LocalAIVoiceChat - Real-time AI Voice Chat with Customizable Personality Options

Local AI Voice Chat

Local AI Voice Chat is an innovative project that brings real-time AI conversations to your PC, all executed locally. With customizable AI personality and voice, it allows users to have engaging and interactive dialogues with artificial intelligence.

About the Project

Local AI Voice Chat integrates advanced technology to provide a fast and dynamic voice chatbot experience.

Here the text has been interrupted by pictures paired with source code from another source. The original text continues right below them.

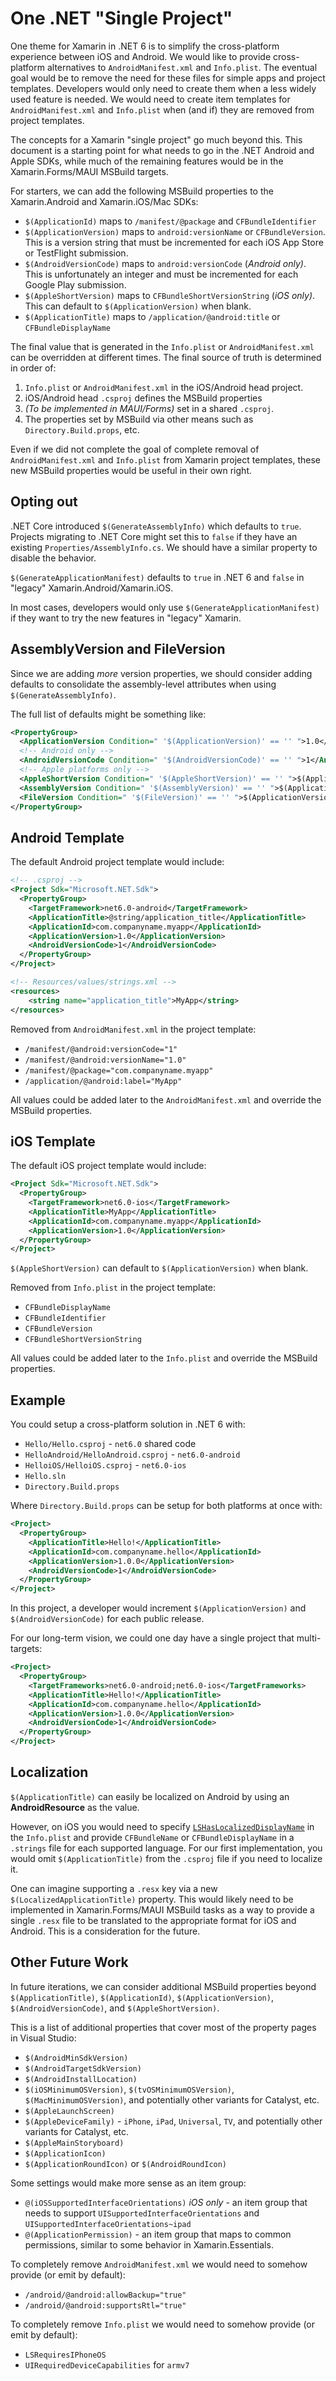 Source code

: # One .NET "Single Project"

One theme for Xamarin in .NET 6 is to simplify the cross-platform
experience between iOS and Android. We would like to provide
cross-platform alternatives to `AndroidManifest.xml` and `Info.plist`.
The eventual goal would be to remove the need for these files for
simple apps and project templates. Developers would only need to
create them when a less widely used feature is needed. We would need
to create item templates for `AndroidManifest.xml` and `Info.plist`
when (and if) they are removed from project templates.

The concepts for a Xamarin "single project" go much beyond this. This
document is a starting point for what needs to go in the .NET Android
and Apple SDKs, while much of the remaining features would be in the
Xamarin.Forms/MAUI MSBuild targets.

For starters, we can add the following MSBuild properties to the
Xamarin.Android and Xamarin.iOS/Mac SDKs:

* `$(ApplicationId)` maps to `/manifest/@package` and
  `CFBundleIdentifier`
* `$(ApplicationVersion)` maps to `android:versionName` or
  `CFBundleVersion`. This is a version string that must be incremented
  for each iOS App Store or TestFlight submission.
* `$(AndroidVersionCode)` maps to `android:versionCode` (_Android
  only)_. This is unfortunately an integer and must be incremented for
  each Google Play submission.
* `$(AppleShortVersion)` maps to `CFBundleShortVersionString` (_iOS
  only)_. This can default to `$(ApplicationVersion)` when blank.
* `$(ApplicationTitle)` maps to `/application/@android:title` or
  `CFBundleDisplayName`

The final value that is generated in the `Info.plist` or
`AndroidManifest.xml` can be overridden at different times. The final
source of truth is determined in order of:

1. `Info.plist` or `AndroidManifest.xml` in the iOS/Android head project.
2. iOS/Android head `.csproj` defines the MSBuild properties
3. _(To be implemented in MAUI/Forms)_ set in a shared `.csproj`.
4. The properties set by MSBuild via other means such as
   `Directory.Build.props`, etc.

Even if we did not complete the goal of complete removal of
`AndroidManifest.xml` and `Info.plist` from Xamarin project templates,
these new MSBuild properties would be useful in their own right.

## Opting out

.NET Core introduced `$(GenerateAssemblyInfo)` which defaults to `true`.
Projects migrating to .NET Core might set this to `false` if they have
an existing `Properties/AssemblyInfo.cs`. We should have a similar
property to disable the behavior.

`$(GenerateApplicationManifest)` defaults to `true` in .NET 6 and
`false` in "legacy" Xamarin.Android/Xamarin.iOS.

In most cases, developers would only use `$(GenerateApplicationManifest)`
if they want to try the new features in "legacy" Xamarin.

## AssemblyVersion and FileVersion

Since we are adding *more* version properties, we should consider
adding defaults to consolidate the assembly-level attributes when
using `$(GenerateAssemblyInfo)`.

The full list of defaults might be something like:

```xml
<PropertyGroup>
  <ApplicationVersion Condition=" '$(ApplicationVersion)' == '' ">1.0</ApplicationVersion>
  <!-- Android only -->
  <AndroidVersionCode Condition=" '$(AndroidVersionCode)' == '' ">1</AndroidVersionCode>
  <!-- Apple platforms only -->
  <AppleShortVersion Condition=" '$(AppleShortVersion)' == '' ">$(ApplicationVersion)</ApplicationVersion>
  <AssemblyVersion Condition=" '$(AssemblyVersion)' == '' ">$(ApplicationVersion)</AssemblyVersion>
  <FileVersion Condition=" '$(FileVersion)' == '' ">$(ApplicationVersion)</FileVersion>
</PropertyGroup>
```

## Android Template

The default Android project template would include:

```xml
<!-- .csproj -->
<Project Sdk="Microsoft.NET.Sdk">
  <PropertyGroup>
    <TargetFramework>net6.0-android</TargetFramework>
    <ApplicationTitle>@string/application_title</ApplicationTitle>
    <ApplicationId>com.companyname.myapp</ApplicationId>
    <ApplicationVersion>1.0</ApplicationVersion>
    <AndroidVersionCode>1</AndroidVersionCode>
  </PropertyGroup>
</Project>

<!-- Resources/values/strings.xml -->
<resources>
    <string name="application_title">MyApp</string>
</resources>
```

Removed from `AndroidManifest.xml` in the project template:

* `/manifest/@android:versionCode="1"`
* `/manifest/@android:versionName="1.0"`
* `/manifest/@package="com.companyname.myapp"`
* `/application/@android:label="MyApp"`

All values could be added later to the `AndroidManifest.xml` and
override the MSBuild properties.

## iOS Template

The default iOS project template would include:

```xml
<Project Sdk="Microsoft.NET.Sdk">
  <PropertyGroup>
    <TargetFramework>net6.0-ios</TargetFramework>
    <ApplicationTitle>MyApp</ApplicationTitle>
    <ApplicationId>com.companyname.myapp</ApplicationId>
    <ApplicationVersion>1.0</ApplicationVersion>
  </PropertyGroup>
</Project>
```

`$(AppleShortVersion)` can default to `$(ApplicationVersion)` when
blank.

Removed from `Info.plist` in the project template:

* `CFBundleDisplayName`
* `CFBundleIdentifier`
* `CFBundleVersion`
* `CFBundleShortVersionString`

All values could be added later to the `Info.plist` and override the
MSBuild properties.

## Example

You could setup a cross-platform solution in .NET 6 with:

* `Hello/Hello.csproj` - `net6.0` shared code
* `HelloAndroid/HelloAndroid.csproj` - `net6.0-android`
* `HelloiOS/HelloiOS.csproj` - `net6.0-ios`
* `Hello.sln`
* `Directory.Build.props`

Where `Directory.Build.props` can be setup for both platforms at once
with:

```xml
<Project>
  <PropertyGroup>
    <ApplicationTitle>Hello!</ApplicationTitle>
    <ApplicationId>com.companyname.hello</ApplicationId>
    <ApplicationVersion>1.0.0</ApplicationVersion>
    <AndroidVersionCode>1</AndroidVersionCode>
  </PropertyGroup>
</Project>
```

In this project, a developer would increment `$(ApplicationVersion)`
and `$(AndroidVersionCode)` for each public release.

For our long-term vision, we could one day have a single project that
multi-targets:

```xml
<Project>
  <PropertyGroup>
    <TargetFrameworks>net6.0-android;net6.0-ios</TargetFrameworks>
    <ApplicationTitle>Hello!</ApplicationTitle>
    <ApplicationId>com.companyname.hello</ApplicationId>
    <ApplicationVersion>1.0.0</ApplicationVersion>
    <AndroidVersionCode>1</AndroidVersionCode>
  </PropertyGroup>
</Project>
```

## Localization

`$(ApplicationTitle)` can easily be localized on Android by using an
**AndroidResource** as the value.

However, on iOS you would need to specify
[`LSHasLocalizedDisplayName`][0] in the `Info.plist` and provide
`CFBundleName` or `CFBundleDisplayName` in a `.strings` file for each
supported language. For our first implementation, you would omit
`$(ApplicationTitle)` from the `.csproj` file if you need to localize
it.

One can imagine supporting a `.resx` key via a new
`$(LocalizedApplicationTitle)` property. This would likely need to be
implemented in Xamarin.Forms/MAUI MSBuild tasks as a way to provide a
single `.resx` file to be translated to the appropriate format for iOS
and Android. This is a consideration for the future.

[0]: https://developer.apple.com/library/archive/documentation/General/Conceptual/MOSXAppProgrammingGuide/BuildTimeConfiguration/BuildTimeConfiguration.html

## Other Future Work

In future iterations, we can consider additional MSBuild properties
beyond `$(ApplicationTitle)`, `$(ApplicationId)`,
`$(ApplicationVersion)`, `$(AndroidVersionCode)`, and
`$(AppleShortVersion)`.

This is a list of additional properties that cover most of the
property pages in Visual Studio:

* `$(AndroidMinSdkVersion)`
* `$(AndroidTargetSdkVersion)`
* `$(AndroidInstallLocation)`
* `$(iOSMinimumOSVersion)`, `$(tvOSMinimumOSVersion)`,
  `$(MacMinimumOSVersion)`, and potentially other variants for
  Catalyst, etc.
* `$(AppleLaunchScreen)`
* `$(AppleDeviceFamily)` - `iPhone`, `iPad`, `Universal`, `TV`, and
  potentially other variants for Catalyst, etc.
* `$(AppleMainStoryboard)`
* `$(ApplicationIcon)`
* `$(ApplicationRoundIcon)` or `$(AndroidRoundIcon)`

Some settings would make more sense as an item group:

* `@(iOSSupportedInterfaceOrientations)` _iOS only_ - an item group
  that needs to support `UISupportedInterfaceOrientations` and
  `UISupportedInterfaceOrientations~ipad`
* `@(ApplicationPermission)` - an item group that maps to common
  permissions, similar to some behavior in Xamarin.Essentials.

To completely remove `AndroidManifest.xml` we would need to somehow
provide (or emit by default):

* `/android/@android:allowBackup="true"`
* `/android/@android:supportsRtl="true"`

To completely remove `Info.plist` we would need to somehow
provide (or emit by default):

* `LSRequiresIPhoneOS`
* `UIRequiredDeviceCapabilities` for `armv7`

By leveraging the powerful Zephyr 7B language model along with real-time speech-to-text and text-to-speech libraries, it creates an interactive environment where users can communicate with AI effortlessly.

Technical Framework

The project utilizes a robust tech stack to operate efficiently:

llama_cpp: This library provides an interface for llama-based language models, specifically integrating with Zephyr 7B to process AI-driven conversations.
RealtimeSTT: Equipped with faster_whisper, this library delivers real-time speech-to-text transcription, converting spoken words into text swiftly.
RealtimeTTS: Using Coqui XTTS, it performs real-time text-to-speech synthesis, enabling natural-sounding AI voice responses.

Development Status

Currently, Local AI Voice Chat is in an experimental alpha stage, which means it may not yet offer the stability needed for production use. While impressive for its developmental phase, users might encounter occasional glitches, particularly with the XTTS model. However, it serves as an initial step towards creating a local real-time voice chatbot.

Updates and Bug Fixes

Recent updates include:

Transition to the Coqui XTTS 2.0 model.
Resolving issues with RealtimeTTS, particularly the download process of the Coqui model.

System Requirements

To operate Local AI Voice Chat in real-time, users will need a GPU with approximately 8 GB of VRAM.

For NVIDIA Users

NVIDIA CUDA Toolkit 11.8 is required. It can be downloaded from the NVIDIA CUDA Toolkit Archive.
NVIDIA cuDNN 8.7.0 for CUDA 11.x is also necessary and available from the NVIDIA cuDNN Archive.

For AMD Users

ROCm v.5.7.1: This can be downloaded from the AMD ROCm Hub. Follow their instructions for installation.
FFmpeg: This software is necessary for various operations and can be installed based on your operating system through package managers.

Installation Process

Start by cloning the repository or downloading the source code.
Install llama.cpp. For AMD users, ensure an environment variable called LLAMA_HIPBLAS is set to on before proceeding with installation.
Install real-time speech and text libraries using pip:
- RealtimeSTT
- RealtimeTTS
Download the Zephyr model from Hugging Face and configure the model path in creation_params.json.
If dependency conflicts appear, specific library versions may be required to resolve them.

Running the Application

Simply run python ai_voicetalk_local.py to start the application.

Customization Options

AI Personality: Modify the chat_params.json to adjust the conversation dynamics and alter the AI's personality.
AI Voice: Change the AI voice by switching the reference WAV file in ai_voicetalk_local.py.
Speech End Detection: If the transcription ends too early, adjust the post_speech_silence_duration parameter.

Contributing

Contributions and suggestions to improve this project are welcome. Interested developers can open a pull request with their proposed changes.

License

Local AI Voice Chat is licensed under the Coqui Public Model License 1.0.0, permitting only non-commercial usage of the model and its outputs.

Contact

For further inquiries or support, please contact Kolja Beigel at [email protected].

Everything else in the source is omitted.